═════ DATA TO USE ═════

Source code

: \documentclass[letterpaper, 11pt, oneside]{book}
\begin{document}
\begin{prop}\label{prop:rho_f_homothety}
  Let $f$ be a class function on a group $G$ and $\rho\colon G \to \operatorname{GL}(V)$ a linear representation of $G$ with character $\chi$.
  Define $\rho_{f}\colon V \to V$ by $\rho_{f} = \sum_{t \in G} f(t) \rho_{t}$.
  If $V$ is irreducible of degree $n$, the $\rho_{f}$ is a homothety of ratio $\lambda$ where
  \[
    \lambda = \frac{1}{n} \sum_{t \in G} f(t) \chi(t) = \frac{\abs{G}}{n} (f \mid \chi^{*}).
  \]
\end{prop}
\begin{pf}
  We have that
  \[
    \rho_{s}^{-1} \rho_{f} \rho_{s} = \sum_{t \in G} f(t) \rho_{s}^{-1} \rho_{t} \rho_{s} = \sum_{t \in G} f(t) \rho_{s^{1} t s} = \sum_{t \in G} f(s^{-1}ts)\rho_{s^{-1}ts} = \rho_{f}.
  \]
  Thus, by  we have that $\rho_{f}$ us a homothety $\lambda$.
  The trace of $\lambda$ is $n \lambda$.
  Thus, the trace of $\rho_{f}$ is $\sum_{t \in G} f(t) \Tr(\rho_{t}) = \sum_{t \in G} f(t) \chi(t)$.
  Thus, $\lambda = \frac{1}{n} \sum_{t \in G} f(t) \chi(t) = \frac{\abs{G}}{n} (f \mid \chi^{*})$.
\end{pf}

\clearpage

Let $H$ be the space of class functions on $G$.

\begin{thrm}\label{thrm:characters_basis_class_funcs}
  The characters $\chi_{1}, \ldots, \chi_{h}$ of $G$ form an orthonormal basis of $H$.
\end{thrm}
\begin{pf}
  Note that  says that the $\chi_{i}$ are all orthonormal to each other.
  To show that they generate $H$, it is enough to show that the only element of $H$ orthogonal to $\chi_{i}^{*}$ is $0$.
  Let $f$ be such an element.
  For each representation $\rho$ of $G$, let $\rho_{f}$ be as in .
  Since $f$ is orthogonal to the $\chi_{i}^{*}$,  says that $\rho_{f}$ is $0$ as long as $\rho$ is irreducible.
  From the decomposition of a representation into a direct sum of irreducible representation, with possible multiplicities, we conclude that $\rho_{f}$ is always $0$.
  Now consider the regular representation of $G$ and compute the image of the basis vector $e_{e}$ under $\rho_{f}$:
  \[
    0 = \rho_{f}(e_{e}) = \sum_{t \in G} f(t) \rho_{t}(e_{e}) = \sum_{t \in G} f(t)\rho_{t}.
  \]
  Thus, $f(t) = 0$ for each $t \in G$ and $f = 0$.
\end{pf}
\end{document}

═════

(PROBLEM REQUIREMENTS) An exact copy of every entry above is the expected answer.

(RESPONSE BOX)
Source code

: \documentclass[letterpaper, 11pt, oneside]{book}
\begin{document}
\begin{prop}\label{prop:rho_f_homothety}
  Let $f$ be a class function on a group $G$ and $\rho\colon G \to \operatorname{GL}(V)$ a linear representation of $G$ with character $\chi$.
  Define $\rho_{f}\colon V \to V$ by $\rho_{f} = \sum_{t \in G} f(t) \rho_{t}$.
  If $V$ is irreducible of degree $n$, the $\rho_{f}$ is a homothety of ratio $\lambda$ where
  \[
    \lambda = \frac{1}{n} \sum_{t \in G} f(t) \chi(t) = \frac{\abs{G}}{n} (f \mid \chi^{*}).
  \]
\end{prop}
\begin{pf}
  We have that
  \[
    \rho_{s}^{-1} \rho_{f} \rho_{s} = \sum_{t \in G} f(t) \rho_{s}^{-1} \rho_{t} \rho_{s} = \sum_{t \in G} f(t) \rho_{s^{1} t s} = \sum_{t \in G} f(s^{-1}ts)\rho_{s^{-1}ts} = \rho_{f}.
  \]
  Thus, by  we have that $\rho_{f}$ us a homothety $\lambda$.
  The trace of $\lambda$ is $n \lambda$.
  Thus, the trace of $\rho_{f}$ is $\sum_{t \in G} f(t) \Tr(\rho_{t}) = \sum_{t \in G} f(t) \chi(t)$.
  Thus, $\lambda = \frac{1}{n} \sum_{t \in G} f(t) \chi(t) = \frac{\abs{G}}{n} (f \mid \chi^{*})$.
\end{pf}

\clearpage

Let $H$ be the space of class functions on $G$.

\begin{thrm}\label{thrm:characters_basis_class_funcs}
  The characters $\chi_{1}, \ldots, \chi_{h}$ of $G$ form an orthonormal basis of $H$.
\end{thrm}
\begin{pf}
  Note that  says that the $\chi_{i}$ are all orthonormal to each other.
  To show that they generate $H$, it is enough to show that the only element of $H$ orthogonal to $\chi_{i}^{*}$ is $0$.
  Let $f$ be such an element.
  For each representation $\rho$ of $G$, let $\rho_{f}$ be as in .
  Since $f$ is orthogonal to the $\chi_{i}^{*}$,  says that $\rho_{f}$ is $0$ as long as $\rho$ is irreducible.
  From the decomposition of a representation into a direct sum of irreducible representation, with possible multiplicities, we conclude that $\rho_{f}$ is always $0$.
  Now consider the regular representation of $G$ and compute the image of the basis vector $e_{e}$ under $\rho_{f}$:
  \[
    0 = \rho_{f}(e_{e}) = \sum_{t \in G} f(t) \rho_{t}(e_{e}) = \sum_{t \in G} f(t)\rho_{t}.
  \]
  Thus, $f(t) = 0$ for each $t \in G$ and $f = 0$.
\end{pf}
\end{document}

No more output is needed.